British banking giant Standard Chartered is a repeat offender, at least in the eyes of New York’s top financial regulator, which fined the bank $300 million and suspended its ability to convert currency because of violations of a money-laundering settlement.
On Tuesday, the New York Department of Financial Service said Standard Chartered had not flagged wire transfers from clients and locales involving a high risk of money laundering, running afoul of a 2012 agreement the bank has with the regulator. Back then, the bank paid $667 million to state and federal authorities for allegedly processing $250 billion in transactions for Iranian banks in violation of U.S. sanctions.
New problems at Standard Chartered surfaced in a recent review conducted by an independent monitor who identified high-risk transactions originating from Hong Kong and the United Arab Emirates. The monitor determined that the bank had an inadequate system in place to detect those problems, even though Standard Chartered had instituted new procedures in accord with the settlement.

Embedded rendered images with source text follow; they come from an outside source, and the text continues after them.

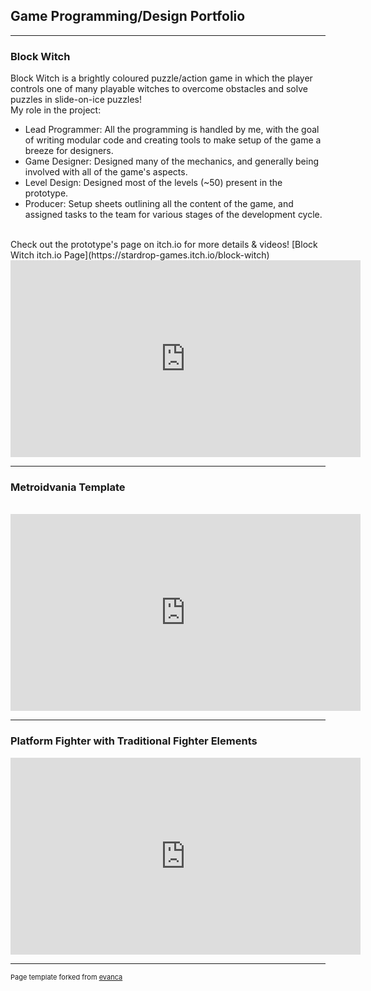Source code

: ## Game Programming/Design Portfolio

---

### Block Witch

Block Witch is a brightly coloured puzzle/action game in which the player controls one of many playable witches to overcome obstacles and solve puzzles in slide-on-ice puzzles!
<br>
My role in the project:
- Lead Programmer: All the programming is handled by me, with the goal of writing modular code and creating tools to make setup of the game a breeze for designers.
- Game Designer: Designed many of the mechanics, and generally being involved with all of the game's aspects. 
- Level Design: Designed most of the levels (~50) present in the prototype.
- Producer:  Setup sheets outlining all the content of the game, and assigned tasks to the team for various stages of the development cycle.
<br> 
Check out the prototype's page on itch.io for more details & videos!
[Block Witch itch.io Page](https://stardrop-games.itch.io/block-witch)
<br>
<iframe width="560" height="315" src="https://www.youtube.com/embed/EdkZgf71B-A" frameborder="0" allow="autoplay; encrypted-media" allowfullscreen></iframe>

---
### Metroidvania Template
<br>
<iframe width="560" height="315" src="https://www.youtube.com/embed/bDmAu-cG1K0" frameborder="0" allow="autoplay; encrypted-media" allowfullscreen></iframe>

---
### Platform Fighter with Traditional Fighter Elements
<iframe width="560" height="315" src="https://www.youtube.com/embed/p6MNrYo_7tA" frameborder="0" allow="autoplay; encrypted-media" allowfullscreen></iframe>

---

<p style="font-size:11px">Page template forked from <a href="https://github.com/evanca/quick-portfolio">evanca</a></p>
<!-- Remove above link if you don't want to attibute -->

The bank, according to the monitor, did a poor job of auditing the system.
Tuesday’s order calls for Standard Chartered to hold off on converting foreign currency into U.S. dollars through its New York branch for retail business clients in Hong Kong. This “dollar clearing” is a critical step in transferring money to clients’ suppliers, processing loan payments and various other transactions.
Standard Chartered has agreed to cut ties with some small and medium-size business clients in the United Arab Emirates that are deemed high-risk. It will also be subject to two additional years of reviews by the monitor.
In a statement, the bank said it “accepts responsibility for and regrets the deficiencies in the anti-money laundering transaction surveillance system at its New York branch.” Standard Chartered said it has begun “extensive remediation efforts and is committed to completing these with utmost urgency.”
— Danielle Douglas
Former Microsoft chief executive Steve Ballmer, the new owner of the Los Angeles Clippers basketball team, has left the software company’s board to spend more time on his new sports project.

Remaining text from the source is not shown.